The working group’s recommendations are not guaranteed to remain the same in the nine months before NCAA leaders are expected to vote on new rules, but they would represent the most significant step forward to date in a long debate over college athlete compensation. It is a process that college administrators, critics, athletes and NCAA officials have said took too long to catch up to the modern reality of college sports. The NCAA gradually relaxed limits on what schools were allowed to provide to their athletes in response to civil lawsuits during the previous decade. The large name, image and likeness push in the past year was prompted by politicians who have created state laws challenging the NCAA’s current rules.

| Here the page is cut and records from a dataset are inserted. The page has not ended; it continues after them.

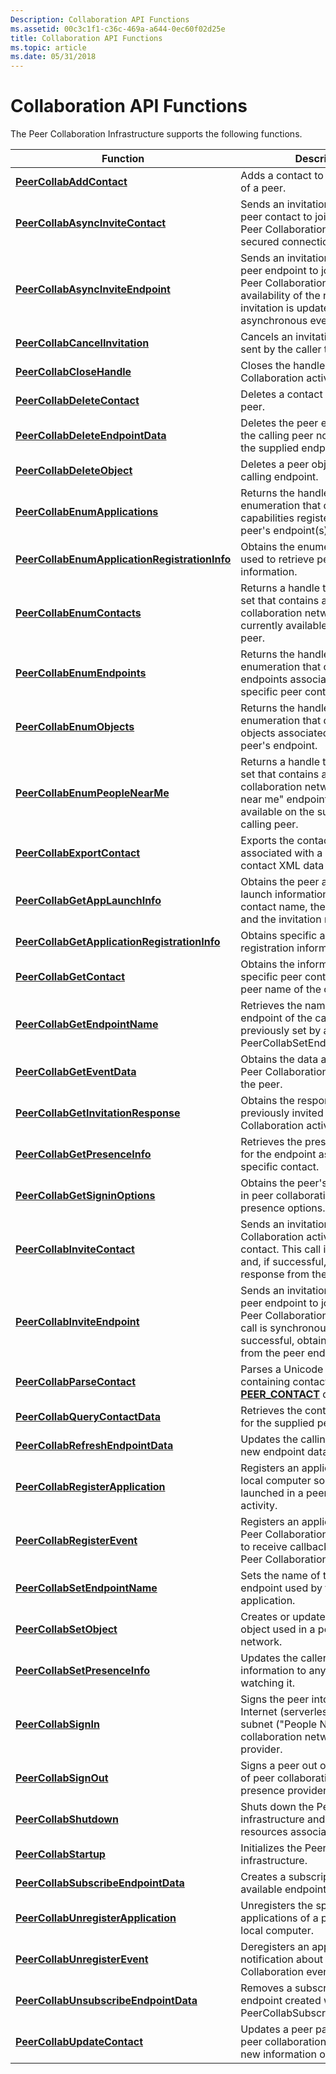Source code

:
 ```yaml
---
Description: Collaboration API Functions
ms.assetid: 00c3c1f1-c36c-469a-a644-0ec60f02d25e
title: Collaboration API Functions
ms.topic: article
ms.date: 05/31/2018
---
```


# Collaboration API Functions

The Peer Collaboration Infrastructure supports the following functions.



| Function                                                                                       | Description                                                                                                                                                                                     |
|------------------------------------------------------------------------------------------------|-------------------------------------------------------------------------------------------------------------------------------------------------------------------------------------------------|
| [**PeerCollabAddContact**](/windows/desktop/api/P2P/nf-p2p-peercollabaddcontact)                                           | Adds a contact to the contact list of a peer.                                                                                                                                                   |
| [**PeerCollabAsyncInviteContact**](/windows/desktop/api/P2P/nf-p2p-peercollabasyncinvitecontact)                           | Sends an invitation to a trusted peer contact to join the sender's Peer Collaboration activity over a secured connection.                                                                       |
| [**PeerCollabAsyncInviteEndpoint**](/windows/desktop/api/P2P/nf-p2p-peercollabasyncinviteendpoint)                         | Sends an invitation to a specified peer endpoint to join the sender's Peer Collaboration activity. The availability of the response to the invitation is updated through an asynchronous event. |
| [**PeerCollabCancelInvitation**](/windows/desktop/api/P2P/nf-p2p-peercollabcancelinvitation)                               | Cancels an invitation previously sent by the caller to a contact.                                                                                                                               |
| [**PeerCollabCloseHandle**](/windows/desktop/api/P2P/nf-p2p-peercollabclosehandle)                                         | Closes the handle to a Peer Collaboration activity invitation.                                                                                                                                  |
| [**PeerCollabDeleteContact**](/windows/desktop/api/P2P/nf-p2p-peercollabdeletecontact)                                     | Deletes a contact from the current peer.                                                                                                                                                        |
| [**PeerCollabDeleteEndpointData**](/windows/desktop/api/P2P/nf-p2p-peercollabdeleteendpointdata)                           | Deletes the peer endpoint data on the calling peer node that matches the supplied endpoint data.                                                                                                |
| [**PeerCollabDeleteObject**](/windows/desktop/api/P2P/nf-p2p-peercollabdeleteobject)                                       | Deletes a peer object from the calling endpoint.                                                                                                                                                |
| [**PeerCollabEnumApplications**](/windows/desktop/api/P2P/nf-p2p-peercollabenumapplications)                               | Returns the handle to an enumeration that contains the capabilities registered to a specific peer's endpoint(s).                                                                                |
| [**PeerCollabEnumApplicationRegistrationInfo**](/windows/desktop/api/P2P/nf-p2p-peercollabenumapplicationregistrationinfo) | Obtains the enumeration handle used to retrieve peer application information.                                                                                                                   |
| [**PeerCollabEnumContacts**](/windows/desktop/api/P2P/nf-p2p-peercollabenumcontacts)                                       | Returns a handle to an enumerated set that contains all of the peer collaboration network contacts currently available on the calling peer.                                                     |
| [**PeerCollabEnumEndpoints**](/windows/desktop/api/P2P/nf-p2p-peercollabenumendpoints)                                     | Returns the handle to an enumeration that contains the endpoints associated with a specific peer contact.                                                                                       |
| [**PeerCollabEnumObjects**](/windows/desktop/api/P2P/nf-p2p-peercollabenumobjects)                                         | Returns the handle to an enumeration that contains the peer objects associated with a specific peer's endpoint.                                                                                 |
| [**PeerCollabEnumPeopleNearMe**](/windows/desktop/api/P2P/nf-p2p-peercollabenumpeoplenearme)                               | Returns a handle to an enumerated set that contains all of the peer collaboration network "people near me" endpoints currently available on the subnet of the calling peer.                     |
| [**PeerCollabExportContact**](/windows/desktop/api/P2P/nf-p2p-peercollabexportcontact)                                     | Exports the contact data associated with a peer name to a contact XML data string buffer.                                                                                                       |
| [**PeerCollabGetAppLaunchInfo**](/windows/desktop/api/P2P/nf-p2p-peercollabgetapplaunchinfo)                               | Obtains the peer application launch information, including the contact name, the peer endpoint, and the invitation request.                                                                     |
| [**PeerCollabGetApplicationRegistrationInfo**](/windows/desktop/api/P2P/nf-p2p-peercollabgetapplicationregistrationinfo)   | Obtains specific application registration information.                                                                                                                                          |
| [**PeerCollabGetContact**](/windows/desktop/api/P2P/nf-p2p-peercollabgetcontact)                                           | Obtains the information for a specific peer contact given the peer name of the contact.                                                                                                         |
| [**PeerCollabGetEndpointName**](/windows/desktop/api/P2P/nf-p2p-peercollabgetendpointname)                                 | Retrieves the name of the current endpoint of the calling peer previously set by a call to PeerCollabSetEndpointName.                                                                           |
| [**PeerCollabGetEventData**](/windows/desktop/api/P2P/nf-p2p-peercollabgeteventdata)                                       | Obtains the data associated with a Peer Collaboration event raised on the peer.                                                                                                                 |
| [**PeerCollabGetInvitationResponse**](/windows/desktop/api/P2P/nf-p2p-peercollabgetinvitationresponse)                     | Obtains the response from peer previously invited to join a Peer Collaboration activity.                                                                                                        |
| [**PeerCollabGetPresenceInfo**](/windows/desktop/api/P2P/nf-p2p-peercollabgetpresenceinfo)                                 | Retrieves the presence information for the endpoint associated with a specific contact.                                                                                                         |
| [**PeerCollabGetSigninOptions**](/windows/desktop/api/P2P/nf-p2p-peercollabgetsigninoptions)                               | Obtains the peer's current signed-in peer collaboration network presence options.                                                                                                               |
| [**PeerCollabInviteContact**](/windows/desktop/api/P2P/nf-p2p-peercollabinvitecontact)                                     | Sends an invitation to join a Peer Collaboration activity to a trusted contact. This call is synchronous and, if successful, obtains a response from the contact.                               |
| [**PeerCollabInviteEndpoint**](/windows/desktop/api/P2P/nf-p2p-peercollabinviteendpoint)                                   | Sends an invitation to a specified peer endpoint to join the sender's Peer Collaboration activity. This call is synchronous and, if successful, obtains a response from the peer endpoint.      |
| [**PeerCollabParseContact**](/windows/desktop/api/P2P/nf-p2p-peercollabparsecontact)                                       | Parses a Unicode string buffer containing contact XML data into a [**PEER\_CONTACT**](/windows/desktop/api/P2P/ns-p2p-peer_contact) data structure.                                                                         |
| [**PeerCollabQueryContactData**](/windows/desktop/api/P2P/nf-p2p-peercollabquerycontactdata)                               | Retrieves the contact information for the supplied peer endpoint.                                                                                                                               |
| [**PeerCollabRefreshEndpointData**](/windows/desktop/api/P2P/nf-p2p-peercollabrefreshendpointdata)                         | Updates the calling peer node with new endpoint data.                                                                                                                                           |
| [**PeerCollabRegisterApplication**](/windows/desktop/api/P2P/nf-p2p-peercollabregisterapplication)                         | Registers an application with the local computer so that it can be launched in a peer collaboration activity.                                                                                   |
| [**PeerCollabRegisterEvent**](/windows/desktop/api/P2P/nf-p2p-peercollabregisterevent)                                     | Registers an application with the Peer Collaboration infrastructure to receive callbacks for specific Peer Collaboration events.                                                                |
| [**PeerCollabSetEndpointName**](/windows/desktop/api/P2P/nf-p2p-peercollabsetendpointname)                                 | Sets the name of the current endpoint used by the peer application.                                                                                                                             |
| [**PeerCollabSetObject**](/windows/desktop/api/P2P/nf-p2p-peercollabsetobject)                                             | Creates or updates a peer data object used in a peer collaboration network.                                                                                                                     |
| [**PeerCollabSetPresenceInfo**](/windows/desktop/api/P2P/nf-p2p-peercollabsetpresenceinfo)                                 | Updates the caller's presence information to any contacts watching it.                                                                                                                          |
| [**PeerCollabSignIn**](/windows/desktop/api/P2P/nf-p2p-peercollabsignin)                                                   | Signs the peer into a hosted Internet (serverless presence) or subnet ("People Near Me") peer collaboration network presence provider.                                                          |
| [**PeerCollabSignOut**](/windows/desktop/api/P2P/nf-p2p-peercollabsignout)                                                 | Signs a peer out of a specific type of peer collaboration network presence provider.                                                                                                            |
| [**PeerCollabShutdown**](/windows/desktop/api/P2P/nf-p2p-peercollabshutdown)                                               | Shuts down the Peer Collaboration infrastructure and releases any resources associated with it.                                                                                                 |
| [**PeerCollabStartup**](/windows/desktop/api/P2P/nf-p2p-peercollabstartup)                                                 | Initializes the Peer Collaboration infrastructure.                                                                                                                                              |
| [**PeerCollabSubscribeEndpointData**](/windows/desktop/api/P2P/nf-p2p-peercollabsubscribeendpointdata)                     | Creates a subscription to an available endpoint.                                                                                                                                                |
| [**PeerCollabUnregisterApplication**](/windows/desktop/api/P2P/nf-p2p-peercollabunregisterapplication)                     | Unregisters the specific applications of a peer from the local computer.                                                                                                                        |
| [**PeerCollabUnregisterEvent**](/windows/desktop/api/P2P/nf-p2p-peercollabunregisterevent)                                 | Deregisters an application from notification about specific Peer Collaboration events.                                                                                                          |
| [**PeerCollabUnsubscribeEndpointData**](/windows/desktop/api/P2P/nf-p2p-peercollabunsubscribeendpointdata)                 | Removes a subscription to an endpoint created with PeerCollabSubscribeEndpointData.                                                                                                             |
| [**PeerCollabUpdateContact**](/windows/desktop/api/P2P/nf-p2p-peercollabupdatecontact)                                     | Updates a peer participating in a peer collaboration network with new information on a peer contact.                                                                                            |



 

 

 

I mean, we all knew this was coming. But the flood gates just opened. I want to say that this won’t get out of hand and companies that are totally not affiliated with a school or a booster of a school won’t just start seriously overpaying kids to speak on a 20 second commercial as a not so subtle bag man fee that is now legal, but shit who am I kidding, that’s absolutely going to happen.
Then again, its already happening now, so at least it’ll be up front instead of under the table.
And before you ask….
Student-athletes would not be able to reference trademarks or other intellectual property from the school they attend in any endorsement or sponsorship under the proposal. That could keep “NCAA Football” from being released in the future due to the prevalent use of school logos, uniforms and other properties in the title. Plus, the lack of a player union makes group licensing unfeasible, the NCAA said in a news conference Wednesday.
“Right now, group licensing is not a part of the plan,” Cavale told Sporting News. “That would prevent the video game concept from coming back.”